*** Opening DATA EXTRACTS ***

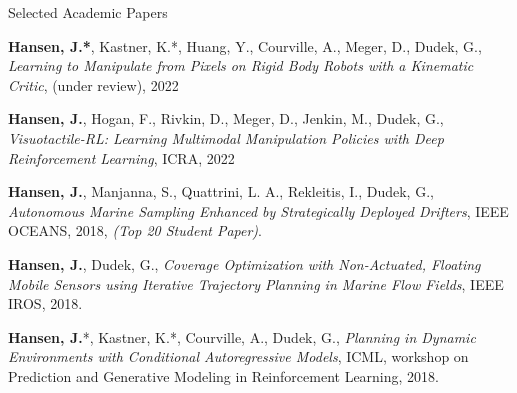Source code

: \documentclass{resume} %
\begin{document}
 \begin{rSection}{Selected Academic Papers}

\textbf{Hansen, J.*}, Kastner, K.*, Huang, Y., Courville, A., Meger, D., Dudek, G., \textit{Learning to Manipulate from Pixels on Rigid Body Robots with a Kinematic Critic}, (under review), 2022

\textbf{Hansen, J.}, Hogan, F., Rivkin, D., Meger, D., Jenkin, M., Dudek, G., \textit{Visuotactile-RL: Learning Multimodal Manipulation Policies with Deep Reinforcement Learning}, ICRA, 2022


\textbf{Hansen, J.}, Manjanna, S.,  Quattrini, L. A., Rekleitis, I., Dudek, G., \textit{Autonomous Marine Sampling Enhanced by Strategically Deployed Drifters}, IEEE OCEANS, 2018, \emph{{(Top 20 Student Paper)}}.

\textbf{Hansen, J.}, Dudek, G., \textit{Coverage Optimization with Non-Actuated, Floating Mobile Sensors using Iterative Trajectory Planning in Marine Flow Fields}, IEEE IROS, 2018.

\textbf{Hansen, J.}*, Kastner, K.*, Courville, A., Dudek, G.,  \textit{Planning in Dynamic Environments with Conditional Autoregressive Models}, ICML, workshop on Prediction and Generative Modeling in Reinforcement Learning, 2018.


\end{rSection}
\end{document}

*** Closing DATA EXTRACTS ***

* [WORK INSTRUCTIONS]:
For each line of the entries that includes "Courville", show that line.

* [OUTPUT FOR THIS EXERCISE]:
\textbf{Hansen, J.*}, Kastner, K.*, Huang, Y., Courville, A., Meger, D., Dudek, G., \textit{Learning to Manipulate from Pixels on Rigid Body Robots with a Kinematic Critic}, (under review), 2022
\textbf{Hansen, J.}*, Kastner, K.*, Courville, A., Dudek, G.,  \textit{Planning in Dynamic Environments with Conditional Autoregressive Models}, ICML, workshop on Prediction and Generative Modeling in Reinforcement Learning, 2018.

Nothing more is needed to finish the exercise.